▶ WHAT YOU HAVE TO DO
Exact reproduction of every record is required, and pictures are to be excluded.

*** RECORDS TO PROCESS ***

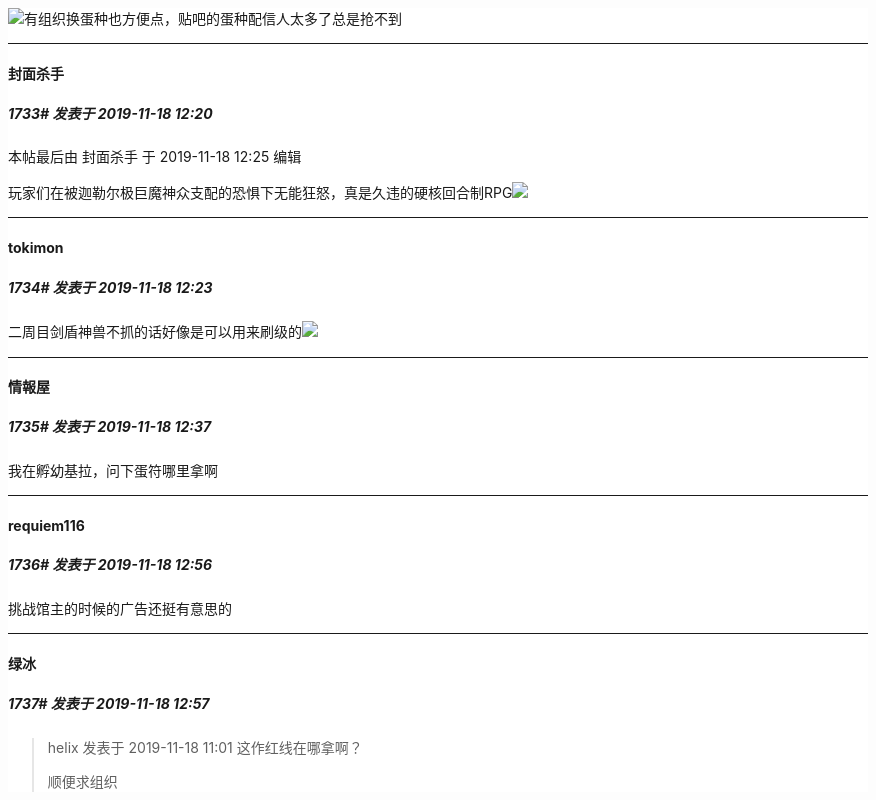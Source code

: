 <img src="https://static.saraba1st.com/image/smiley/face2017/068.png" referrerpolicy="no-referrer">有组织换蛋种也方便点，贴吧的蛋种配信人太多了总是抢不到







-----

####  封面杀手  
##### 1733#       发表于 2019-11-18 12:20



 本帖最后由 封面杀手 于 2019-11-18 12:25 编辑 

玩家们在被迦勒尔极巨魔神众支配的恐惧下无能狂怒，真是久违的硬核回合制RPG<img src="https://static.saraba1st.com/image/smiley/face2017/067.png" referrerpolicy="no-referrer">







-----

####  tokimon  
##### 1734#       发表于 2019-11-18 12:23




二周目剑盾神兽不抓的话好像是可以用来刷级的<img src="https://static.saraba1st.com/image/smiley/face2017/068.png" referrerpolicy="no-referrer">







-----

####  情報屋  
##### 1735#       发表于 2019-11-18 12:37




我在孵幼基拉，问下蛋符哪里拿啊







-----

####  requiem116  
##### 1736#       发表于 2019-11-18 12:56




挑战馆主的时候的广告还挺有意思的







-----

####  绿冰  
##### 1737#       发表于 2019-11-18 12:57



<blockquote>helix 发表于 2019-11-18 11:01
这作红线在哪拿啊？

顺便求组织</blockquote>
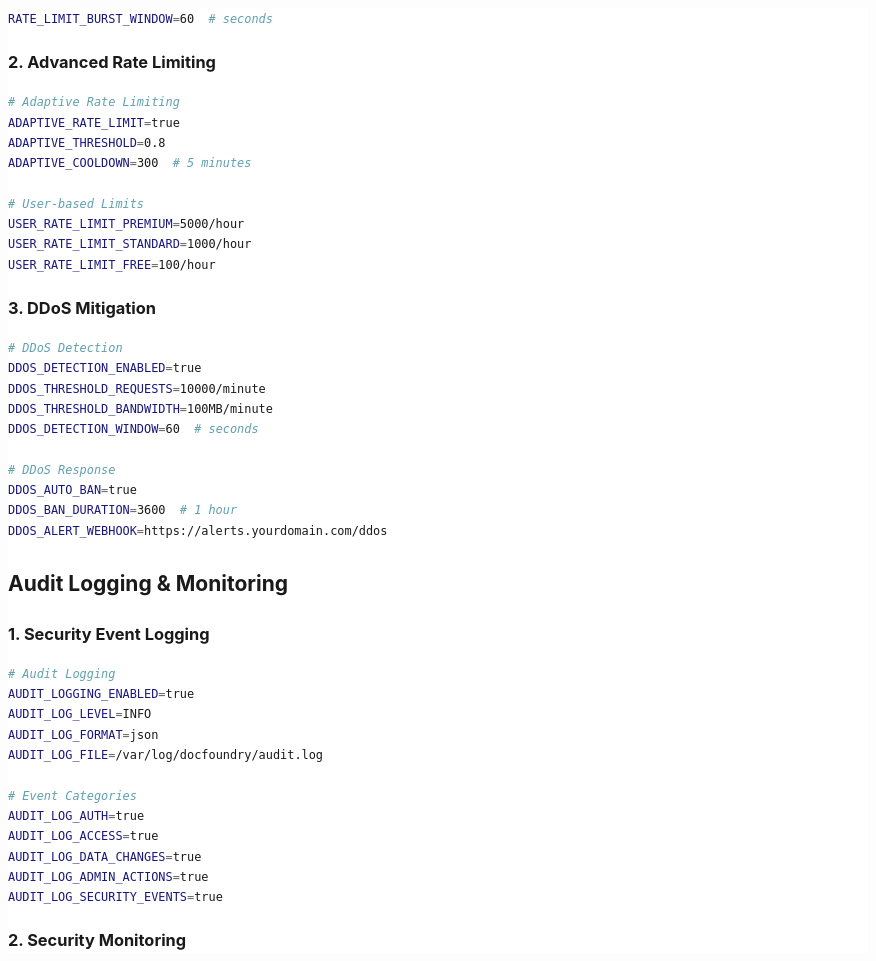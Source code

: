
 ```bash
RATE_LIMIT_BURST_WINDOW=60  # seconds
```

### 2. Advanced Rate Limiting

```bash
# Adaptive Rate Limiting
ADAPTIVE_RATE_LIMIT=true
ADAPTIVE_THRESHOLD=0.8
ADAPTIVE_COOLDOWN=300  # 5 minutes

# User-based Limits
USER_RATE_LIMIT_PREMIUM=5000/hour
USER_RATE_LIMIT_STANDARD=1000/hour
USER_RATE_LIMIT_FREE=100/hour
```

### 3. DDoS Mitigation

```bash
# DDoS Detection
DDOS_DETECTION_ENABLED=true
DDOS_THRESHOLD_REQUESTS=10000/minute
DDOS_THRESHOLD_BANDWIDTH=100MB/minute
DDOS_DETECTION_WINDOW=60  # seconds

# DDoS Response
DDOS_AUTO_BAN=true
DDOS_BAN_DURATION=3600  # 1 hour
DDOS_ALERT_WEBHOOK=https://alerts.yourdomain.com/ddos
```

## Audit Logging & Monitoring

### 1. Security Event Logging

```bash
# Audit Logging
AUDIT_LOGGING_ENABLED=true
AUDIT_LOG_LEVEL=INFO
AUDIT_LOG_FORMAT=json
AUDIT_LOG_FILE=/var/log/docfoundry/audit.log

# Event Categories
AUDIT_LOG_AUTH=true
AUDIT_LOG_ACCESS=true
AUDIT_LOG_DATA_CHANGES=true
AUDIT_LOG_ADMIN_ACTIONS=true
AUDIT_LOG_SECURITY_EVENTS=true
```

### 2. Security Monitoring
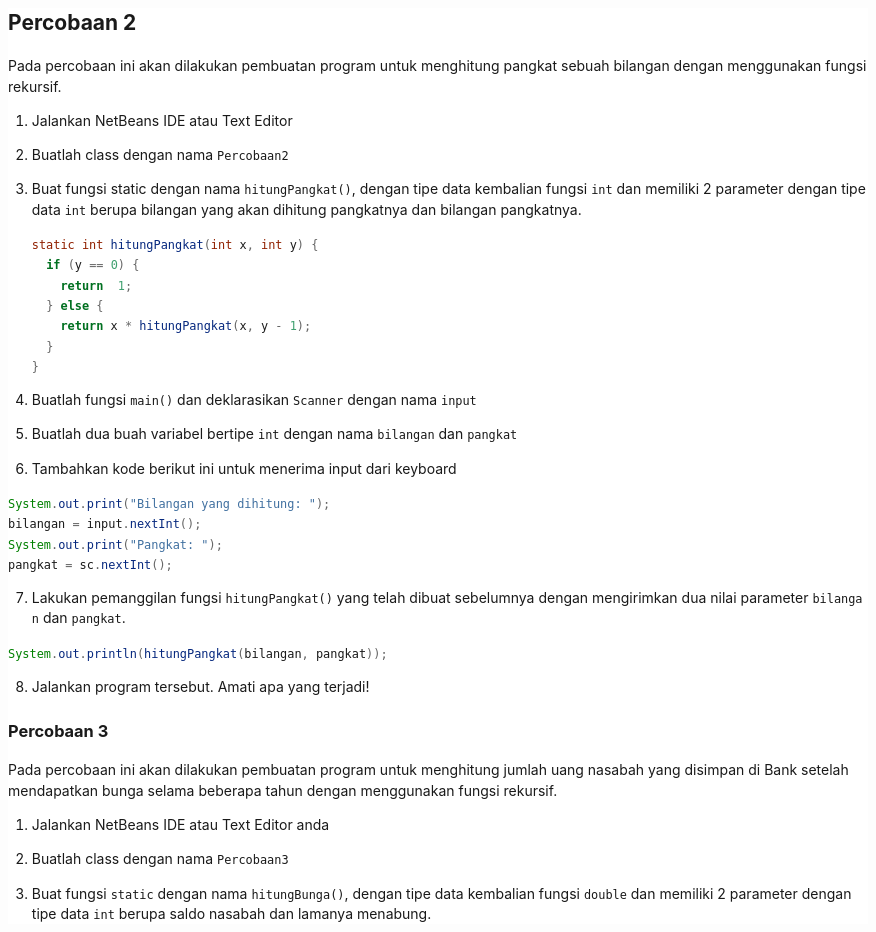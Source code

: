 ## Percobaan 2

Pada percobaan ini akan dilakukan pembuatan program untuk menghitung pangkat
sebuah bilangan dengan menggunakan fungsi rekursif.

1.	Jalankan NetBeans IDE atau Text Editor

2.	Buatlah class dengan nama `Percobaan2`

3.	Buat fungsi static dengan nama `hitungPangkat()`, dengan tipe data kembalian
    fungsi `int` dan memiliki 2 parameter dengan tipe data `int` berupa bilangan
    yang akan dihitung pangkatnya dan bilangan pangkatnya.

    ```java
    static int hitungPangkat(int x, int y) {
      if (y == 0) {
        return  1;
      } else {
        return x * hitungPangkat(x, y - 1);
      }
    }
    ```

4.	Buatlah fungsi `main()` dan deklarasikan `Scanner` dengan nama `input`

5.	Buatlah dua buah variabel bertipe `int` dengan nama `bilangan` dan `pangkat`

6.	Tambahkan kode berikut ini untuk menerima input dari keyboard

  ```java
  System.out.print("Bilangan yang dihitung: ");
  bilangan = input.nextInt();
  System.out.print("Pangkat: ");
  pangkat = sc.nextInt();
  ```

7.	Lakukan pemanggilan fungsi `hitungPangkat()` yang telah dibuat sebelumnya
    dengan mengirimkan dua nilai parameter `bilangan` dan `pangkat`.

  ```java
  System.out.println(hitungPangkat(bilangan, pangkat));
  ```
8.	Jalankan program tersebut. Amati apa yang terjadi!

###	Percobaan 3

Pada percobaan ini akan dilakukan pembuatan program untuk menghitung jumlah uang
nasabah yang disimpan di Bank setelah mendapatkan bunga selama beberapa tahun
dengan menggunakan fungsi rekursif.

1.	Jalankan NetBeans IDE atau Text Editor anda

2.	Buatlah class dengan nama `Percobaan3`

3.	Buat fungsi `static` dengan nama `hitungBunga()`, dengan tipe data kembalian
    fungsi `double` dan memiliki 2 parameter dengan tipe data `int` berupa saldo
    nasabah dan lamanya menabung.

*** End of RECORDS TO PROCESS ***

▶ FINAL ANSWER
Source code

: <img src="https://static.saraba1st.com/image/smiley/face2017/068.png" referrerpolicy="no-referrer">有组织换蛋种也方便点，贴吧的蛋种配信人太多了总是抢不到







-----

####  封面杀手  
##### 1733#       发表于 2019-11-18 12:20



 本帖最后由 封面杀手 于 2019-11-18 12:25 编辑 

玩家们在被迦勒尔极巨魔神众支配的恐惧下无能狂怒，真是久违的硬核回合制RPG<img src="https://static.saraba1st.com/image/smiley/face2017/067.png" referrerpolicy="no-referrer">







-----

####  tokimon  
##### 1734#       发表于 2019-11-18 12:23




二周目剑盾神兽不抓的话好像是可以用来刷级的<img src="https://static.saraba1st.com/image/smiley/face2017/068.png" referrerpolicy="no-referrer">







-----

####  情報屋  
##### 1735#       发表于 2019-11-18 12:37




我在孵幼基拉，问下蛋符哪里拿啊







-----

####  requiem116  
##### 1736#       发表于 2019-11-18 12:56




挑战馆主的时候的广告还挺有意思的







-----

####  绿冰  
##### 1737#       发表于 2019-11-18 12:57



<blockquote>helix 发表于 2019-11-18 11:01
这作红线在哪拿啊？

顺便求组织</blockquote>
Source code

:
 ```bash
RATE_LIMIT_BURST_WINDOW=60  # seconds
```

### 2. Advanced Rate Limiting

```bash
# Adaptive Rate Limiting
ADAPTIVE_RATE_LIMIT=true
ADAPTIVE_THRESHOLD=0.8
ADAPTIVE_COOLDOWN=300  # 5 minutes

# User-based Limits
USER_RATE_LIMIT_PREMIUM=5000/hour
USER_RATE_LIMIT_STANDARD=1000/hour
USER_RATE_LIMIT_FREE=100/hour
```

### 3. DDoS Mitigation

```bash
# DDoS Detection
DDOS_DETECTION_ENABLED=true
DDOS_THRESHOLD_REQUESTS=10000/minute
DDOS_THRESHOLD_BANDWIDTH=100MB/minute
DDOS_DETECTION_WINDOW=60  # seconds

# DDoS Response
DDOS_AUTO_BAN=true
DDOS_BAN_DURATION=3600  # 1 hour
DDOS_ALERT_WEBHOOK=https://alerts.yourdomain.com/ddos
```

## Audit Logging & Monitoring

### 1. Security Event Logging

```bash
# Audit Logging
AUDIT_LOGGING_ENABLED=true
AUDIT_LOG_LEVEL=INFO
AUDIT_LOG_FORMAT=json
AUDIT_LOG_FILE=/var/log/docfoundry/audit.log

# Event Categories
AUDIT_LOG_AUTH=true
AUDIT_LOG_ACCESS=true
AUDIT_LOG_DATA_CHANGES=true
AUDIT_LOG_ADMIN_ACTIONS=true
AUDIT_LOG_SECURITY_EVENTS=true
```

### 2. Security Monitoring
Source code

: ## Percobaan 2

Pada percobaan ini akan dilakukan pembuatan program untuk menghitung pangkat
sebuah bilangan dengan menggunakan fungsi rekursif.

1.	Jalankan NetBeans IDE atau Text Editor

2.	Buatlah class dengan nama `Percobaan2`

3.	Buat fungsi static dengan nama `hitungPangkat()`, dengan tipe data kembalian
    fungsi `int` dan memiliki 2 parameter dengan tipe data `int` berupa bilangan
    yang akan dihitung pangkatnya dan bilangan pangkatnya.

    ```java
    static int hitungPangkat(int x, int y) {
      if (y == 0) {
        return  1;
      } else {
        return x * hitungPangkat(x, y - 1);
      }
    }
    ```

4.	Buatlah fungsi `main()` dan deklarasikan `Scanner` dengan nama `input`

5.	Buatlah dua buah variabel bertipe `int` dengan nama `bilangan` dan `pangkat`

6.	Tambahkan kode berikut ini untuk menerima input dari keyboard

  ```java
  System.out.print("Bilangan yang dihitung: ");
  bilangan = input.nextInt();
  System.out.print("Pangkat: ");
  pangkat = sc.nextInt();
  ```

7.	Lakukan pemanggilan fungsi `hitungPangkat()` yang telah dibuat sebelumnya
    dengan mengirimkan dua nilai parameter `bilangan` dan `pangkat`.

  ```java
  System.out.println(hitungPangkat(bilangan, pangkat));
  ```
8.	Jalankan program tersebut. Amati apa yang terjadi!

###	Percobaan 3

Pada percobaan ini akan dilakukan pembuatan program untuk menghitung jumlah uang
nasabah yang disimpan di Bank setelah mendapatkan bunga selama beberapa tahun
dengan menggunakan fungsi rekursif.

1.	Jalankan NetBeans IDE atau Text Editor anda

2.	Buatlah class dengan nama `Percobaan3`

3.	Buat fungsi `static` dengan nama `hitungBunga()`, dengan tipe data kembalian
    fungsi `double` dan memiliki 2 parameter dengan tipe data `int` berupa saldo
    nasabah dan lamanya menabung.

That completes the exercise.